Pigeon Plucking. -- A few days since a tall, raw, sun burnt young fellow from the country came down the North River with a cargo of lumber, which he disposed of in this city to a good advantage, and feeling quite elated in contemplating his more than anticipated profits, he resolved that it should not be said on his return home, that he came to York for nothing. With this laudable determination he visited the large serpent, the mammoth bones, and the wax soldiers in Broadway. He paraded the grand walk in Niblo's Garden, and swore "by golly that beat all." His next visit was to Scudder's Museum, where he had the fortune to meet one of the most civil gentlemen imaginable -- one who seemed quite interested in his appearance; pointed out the curiosities to him; anxiously offered his advice as to the disposal of the proceeds of the lumber, and finally insisted upon treating the young stranger to some liquor. The latter could not resist the flattering invitation, and h!
e ws so
on in that situation designated by the title of "half seas over." In this state the stranger was brought by his city friend to a house in a dark alley where a company was engaged in playing cards. It was insisted that he should play, but this he refused. . . .

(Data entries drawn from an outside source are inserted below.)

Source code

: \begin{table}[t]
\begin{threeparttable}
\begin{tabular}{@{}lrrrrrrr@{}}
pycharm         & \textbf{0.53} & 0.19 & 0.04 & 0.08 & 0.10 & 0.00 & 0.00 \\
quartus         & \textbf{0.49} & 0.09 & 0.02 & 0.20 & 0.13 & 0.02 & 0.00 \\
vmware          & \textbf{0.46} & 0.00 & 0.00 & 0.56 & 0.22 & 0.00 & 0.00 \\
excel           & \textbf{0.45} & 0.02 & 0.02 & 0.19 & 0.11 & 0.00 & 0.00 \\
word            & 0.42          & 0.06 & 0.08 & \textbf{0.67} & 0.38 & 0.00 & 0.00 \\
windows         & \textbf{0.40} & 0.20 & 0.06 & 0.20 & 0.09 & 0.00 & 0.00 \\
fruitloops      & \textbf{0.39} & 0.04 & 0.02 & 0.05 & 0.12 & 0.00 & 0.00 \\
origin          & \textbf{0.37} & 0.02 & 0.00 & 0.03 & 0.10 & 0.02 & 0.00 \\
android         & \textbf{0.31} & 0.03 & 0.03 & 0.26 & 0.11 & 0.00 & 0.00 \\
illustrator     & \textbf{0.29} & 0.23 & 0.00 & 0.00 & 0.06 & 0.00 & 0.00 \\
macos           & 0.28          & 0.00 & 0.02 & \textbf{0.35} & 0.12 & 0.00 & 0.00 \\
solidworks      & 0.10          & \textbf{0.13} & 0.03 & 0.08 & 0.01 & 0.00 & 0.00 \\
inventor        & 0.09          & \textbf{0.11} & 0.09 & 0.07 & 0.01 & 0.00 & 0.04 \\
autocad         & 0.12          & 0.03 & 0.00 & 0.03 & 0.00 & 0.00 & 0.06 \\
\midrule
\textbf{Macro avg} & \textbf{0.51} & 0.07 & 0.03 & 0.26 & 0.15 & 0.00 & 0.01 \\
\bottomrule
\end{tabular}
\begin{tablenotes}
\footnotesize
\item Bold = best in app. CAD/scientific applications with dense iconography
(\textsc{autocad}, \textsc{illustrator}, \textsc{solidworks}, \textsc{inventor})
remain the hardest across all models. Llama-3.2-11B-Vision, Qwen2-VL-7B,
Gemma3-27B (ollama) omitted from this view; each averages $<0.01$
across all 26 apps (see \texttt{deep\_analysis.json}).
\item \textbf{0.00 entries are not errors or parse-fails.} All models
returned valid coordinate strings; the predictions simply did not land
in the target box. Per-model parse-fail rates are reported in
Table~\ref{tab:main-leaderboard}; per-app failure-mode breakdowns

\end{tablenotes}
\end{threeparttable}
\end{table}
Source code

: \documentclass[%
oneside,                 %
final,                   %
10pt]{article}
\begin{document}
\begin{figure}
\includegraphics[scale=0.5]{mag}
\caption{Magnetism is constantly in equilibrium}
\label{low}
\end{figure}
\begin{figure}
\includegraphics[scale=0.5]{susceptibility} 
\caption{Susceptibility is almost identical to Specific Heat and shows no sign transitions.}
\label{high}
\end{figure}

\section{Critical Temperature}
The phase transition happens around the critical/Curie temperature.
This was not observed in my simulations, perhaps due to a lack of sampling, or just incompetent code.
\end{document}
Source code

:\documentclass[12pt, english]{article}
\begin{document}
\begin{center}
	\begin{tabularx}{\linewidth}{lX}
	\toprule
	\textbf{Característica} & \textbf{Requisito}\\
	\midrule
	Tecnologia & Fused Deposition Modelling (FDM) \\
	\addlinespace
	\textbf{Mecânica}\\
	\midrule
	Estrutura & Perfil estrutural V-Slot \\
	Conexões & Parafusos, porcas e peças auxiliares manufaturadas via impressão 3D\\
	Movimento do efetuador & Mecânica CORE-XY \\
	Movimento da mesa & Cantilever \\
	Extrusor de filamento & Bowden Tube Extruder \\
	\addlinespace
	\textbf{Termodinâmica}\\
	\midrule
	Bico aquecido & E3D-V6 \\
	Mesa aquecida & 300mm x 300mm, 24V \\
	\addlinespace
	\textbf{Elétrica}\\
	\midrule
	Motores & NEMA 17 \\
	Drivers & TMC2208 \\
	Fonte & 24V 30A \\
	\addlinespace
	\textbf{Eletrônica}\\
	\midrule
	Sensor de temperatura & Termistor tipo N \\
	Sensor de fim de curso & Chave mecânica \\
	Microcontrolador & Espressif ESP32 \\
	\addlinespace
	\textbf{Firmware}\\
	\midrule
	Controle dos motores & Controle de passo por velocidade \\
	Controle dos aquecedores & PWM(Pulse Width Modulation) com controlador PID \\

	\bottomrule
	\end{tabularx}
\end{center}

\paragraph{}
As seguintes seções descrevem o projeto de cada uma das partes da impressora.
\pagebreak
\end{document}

In a short time after he refused to play, an amusement called "Slating," or "Crowning." was introduced. This game, it appears, is carried on by knocking the hats worn in the company over the eyes of the wearer. Some time after this had commenced, the young lumber merchant was found leaning against the iron rails before St. Paul's Church -- his pocket book, which contained $250 when he went into the Museum, was gone. There is no doubt that the pocket book was stolen in the gambling room -- but the plucked pigeon is entirely ignorant of the location of the house into which he was brought.
Morning Courier & New-York Enquirer, August 6, 1831, p. 2, col. 3
George A. Thompson
Author of A Documentary History of "The African Theatre", Northwestern Univ. Pr., 1998, but nothing much lately.